Saved data entries
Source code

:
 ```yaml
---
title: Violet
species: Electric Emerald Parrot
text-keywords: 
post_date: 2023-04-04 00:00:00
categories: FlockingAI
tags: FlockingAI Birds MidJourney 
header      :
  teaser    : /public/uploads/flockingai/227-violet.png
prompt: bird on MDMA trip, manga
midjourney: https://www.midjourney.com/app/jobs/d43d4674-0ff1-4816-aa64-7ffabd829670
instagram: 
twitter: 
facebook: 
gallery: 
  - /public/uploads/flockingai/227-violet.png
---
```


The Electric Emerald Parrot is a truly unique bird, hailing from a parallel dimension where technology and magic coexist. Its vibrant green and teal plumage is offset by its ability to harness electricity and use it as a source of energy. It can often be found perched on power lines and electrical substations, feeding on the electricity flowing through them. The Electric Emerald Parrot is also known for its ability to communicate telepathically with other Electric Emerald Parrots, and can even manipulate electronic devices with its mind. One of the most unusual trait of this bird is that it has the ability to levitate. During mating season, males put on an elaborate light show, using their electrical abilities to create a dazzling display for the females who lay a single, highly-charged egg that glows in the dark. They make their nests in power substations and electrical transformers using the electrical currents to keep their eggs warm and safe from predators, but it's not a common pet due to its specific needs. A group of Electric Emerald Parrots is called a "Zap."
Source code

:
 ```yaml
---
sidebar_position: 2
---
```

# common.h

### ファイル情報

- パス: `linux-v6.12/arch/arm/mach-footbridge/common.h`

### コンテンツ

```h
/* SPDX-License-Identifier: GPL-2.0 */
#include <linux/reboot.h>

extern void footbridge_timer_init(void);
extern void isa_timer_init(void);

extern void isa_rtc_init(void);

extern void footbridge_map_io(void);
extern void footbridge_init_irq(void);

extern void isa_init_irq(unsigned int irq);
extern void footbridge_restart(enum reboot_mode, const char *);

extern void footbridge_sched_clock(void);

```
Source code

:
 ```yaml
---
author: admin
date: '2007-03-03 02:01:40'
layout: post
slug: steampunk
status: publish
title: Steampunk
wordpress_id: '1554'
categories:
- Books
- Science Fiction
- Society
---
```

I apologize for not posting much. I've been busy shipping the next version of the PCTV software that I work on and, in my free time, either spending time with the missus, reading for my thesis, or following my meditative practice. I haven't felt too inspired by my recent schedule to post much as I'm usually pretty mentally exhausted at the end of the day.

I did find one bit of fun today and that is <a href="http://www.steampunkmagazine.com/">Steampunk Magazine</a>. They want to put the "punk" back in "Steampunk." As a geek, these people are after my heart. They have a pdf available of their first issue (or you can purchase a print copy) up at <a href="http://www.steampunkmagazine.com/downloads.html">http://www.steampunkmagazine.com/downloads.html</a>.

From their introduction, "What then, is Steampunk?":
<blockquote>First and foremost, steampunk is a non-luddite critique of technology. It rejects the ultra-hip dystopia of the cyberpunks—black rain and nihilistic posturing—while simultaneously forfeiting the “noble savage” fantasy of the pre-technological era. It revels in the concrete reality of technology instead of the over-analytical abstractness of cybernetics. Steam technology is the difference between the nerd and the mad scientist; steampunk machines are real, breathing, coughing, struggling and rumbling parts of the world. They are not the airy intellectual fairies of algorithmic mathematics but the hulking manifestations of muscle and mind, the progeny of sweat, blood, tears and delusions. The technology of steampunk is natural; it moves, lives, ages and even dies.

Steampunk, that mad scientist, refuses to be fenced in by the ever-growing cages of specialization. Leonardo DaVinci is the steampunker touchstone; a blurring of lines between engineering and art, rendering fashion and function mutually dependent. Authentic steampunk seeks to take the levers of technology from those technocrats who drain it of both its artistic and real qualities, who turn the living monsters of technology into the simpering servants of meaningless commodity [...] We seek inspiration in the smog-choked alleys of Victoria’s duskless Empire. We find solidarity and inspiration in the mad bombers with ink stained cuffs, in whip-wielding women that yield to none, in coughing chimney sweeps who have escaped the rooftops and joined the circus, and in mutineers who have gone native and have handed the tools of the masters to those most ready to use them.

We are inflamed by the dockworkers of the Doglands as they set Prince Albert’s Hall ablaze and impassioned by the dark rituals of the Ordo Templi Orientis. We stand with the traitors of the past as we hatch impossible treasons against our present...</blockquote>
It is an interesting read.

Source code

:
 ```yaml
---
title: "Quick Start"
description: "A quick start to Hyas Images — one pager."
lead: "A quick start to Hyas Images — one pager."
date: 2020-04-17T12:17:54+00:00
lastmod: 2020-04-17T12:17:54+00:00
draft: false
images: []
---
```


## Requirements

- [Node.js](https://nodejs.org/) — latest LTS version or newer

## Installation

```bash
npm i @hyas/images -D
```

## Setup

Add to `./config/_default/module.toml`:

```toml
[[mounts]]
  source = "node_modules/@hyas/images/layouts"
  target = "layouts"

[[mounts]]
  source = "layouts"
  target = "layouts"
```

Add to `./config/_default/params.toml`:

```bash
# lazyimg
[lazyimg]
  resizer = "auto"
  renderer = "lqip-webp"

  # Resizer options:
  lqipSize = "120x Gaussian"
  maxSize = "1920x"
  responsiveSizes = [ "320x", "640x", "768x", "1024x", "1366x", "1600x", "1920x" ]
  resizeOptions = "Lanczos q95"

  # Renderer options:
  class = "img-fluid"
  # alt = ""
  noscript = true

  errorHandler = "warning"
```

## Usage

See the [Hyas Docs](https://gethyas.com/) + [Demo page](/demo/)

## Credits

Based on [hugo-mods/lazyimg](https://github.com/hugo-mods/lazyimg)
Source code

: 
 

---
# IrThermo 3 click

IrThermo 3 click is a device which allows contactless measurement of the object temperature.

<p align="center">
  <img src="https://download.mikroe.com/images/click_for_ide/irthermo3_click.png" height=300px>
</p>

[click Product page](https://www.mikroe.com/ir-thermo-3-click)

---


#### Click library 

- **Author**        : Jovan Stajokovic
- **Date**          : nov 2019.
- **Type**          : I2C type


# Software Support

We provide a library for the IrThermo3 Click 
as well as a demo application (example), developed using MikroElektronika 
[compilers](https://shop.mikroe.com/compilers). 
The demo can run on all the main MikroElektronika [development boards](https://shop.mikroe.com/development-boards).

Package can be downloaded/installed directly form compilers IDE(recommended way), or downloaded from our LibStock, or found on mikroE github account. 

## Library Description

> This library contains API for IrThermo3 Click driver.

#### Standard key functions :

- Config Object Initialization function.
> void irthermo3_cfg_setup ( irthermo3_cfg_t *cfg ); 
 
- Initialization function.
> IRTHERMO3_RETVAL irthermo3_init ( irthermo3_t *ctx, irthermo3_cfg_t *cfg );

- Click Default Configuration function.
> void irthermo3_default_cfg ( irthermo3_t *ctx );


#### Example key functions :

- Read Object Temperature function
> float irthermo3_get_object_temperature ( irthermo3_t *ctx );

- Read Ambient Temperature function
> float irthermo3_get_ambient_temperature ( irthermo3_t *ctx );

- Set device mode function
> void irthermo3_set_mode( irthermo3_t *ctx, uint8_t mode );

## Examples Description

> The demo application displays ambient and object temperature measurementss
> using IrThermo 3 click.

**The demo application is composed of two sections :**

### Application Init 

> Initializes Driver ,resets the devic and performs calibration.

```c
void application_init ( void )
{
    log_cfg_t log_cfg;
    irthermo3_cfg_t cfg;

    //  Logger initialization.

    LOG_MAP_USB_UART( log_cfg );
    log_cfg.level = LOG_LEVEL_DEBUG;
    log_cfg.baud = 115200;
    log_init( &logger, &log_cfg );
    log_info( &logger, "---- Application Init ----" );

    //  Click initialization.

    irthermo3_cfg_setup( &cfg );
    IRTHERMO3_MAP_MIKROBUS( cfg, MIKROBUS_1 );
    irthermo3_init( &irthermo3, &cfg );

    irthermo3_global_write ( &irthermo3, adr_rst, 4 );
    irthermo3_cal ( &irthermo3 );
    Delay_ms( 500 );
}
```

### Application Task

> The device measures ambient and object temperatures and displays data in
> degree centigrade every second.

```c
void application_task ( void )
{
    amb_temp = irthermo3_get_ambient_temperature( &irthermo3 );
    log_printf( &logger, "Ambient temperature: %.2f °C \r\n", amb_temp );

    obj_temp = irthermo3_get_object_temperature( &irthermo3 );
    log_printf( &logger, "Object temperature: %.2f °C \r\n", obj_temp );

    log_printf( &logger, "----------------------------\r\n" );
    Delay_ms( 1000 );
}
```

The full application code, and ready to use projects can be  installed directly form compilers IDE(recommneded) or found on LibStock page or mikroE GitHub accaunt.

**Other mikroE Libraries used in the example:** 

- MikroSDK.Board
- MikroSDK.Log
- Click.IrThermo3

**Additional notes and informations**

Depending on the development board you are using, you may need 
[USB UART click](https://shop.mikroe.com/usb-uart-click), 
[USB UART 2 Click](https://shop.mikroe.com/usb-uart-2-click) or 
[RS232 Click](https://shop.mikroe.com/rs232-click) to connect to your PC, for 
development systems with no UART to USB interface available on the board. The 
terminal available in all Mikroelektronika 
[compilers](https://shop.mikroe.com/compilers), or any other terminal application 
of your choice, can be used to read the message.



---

- [Required work]:
Single out each line of the records above with the string "installed" in it, and copy it.

- [Solved problem]:
Package can be downloaded/installed directly form compilers IDE(recommended way), or downloaded from our LibStock, or found on mikroE github account. 
The full application code, and ready to use projects can be  installed directly form compilers IDE(recommneded) or found on LibStock page or mikroE GitHub accaunt.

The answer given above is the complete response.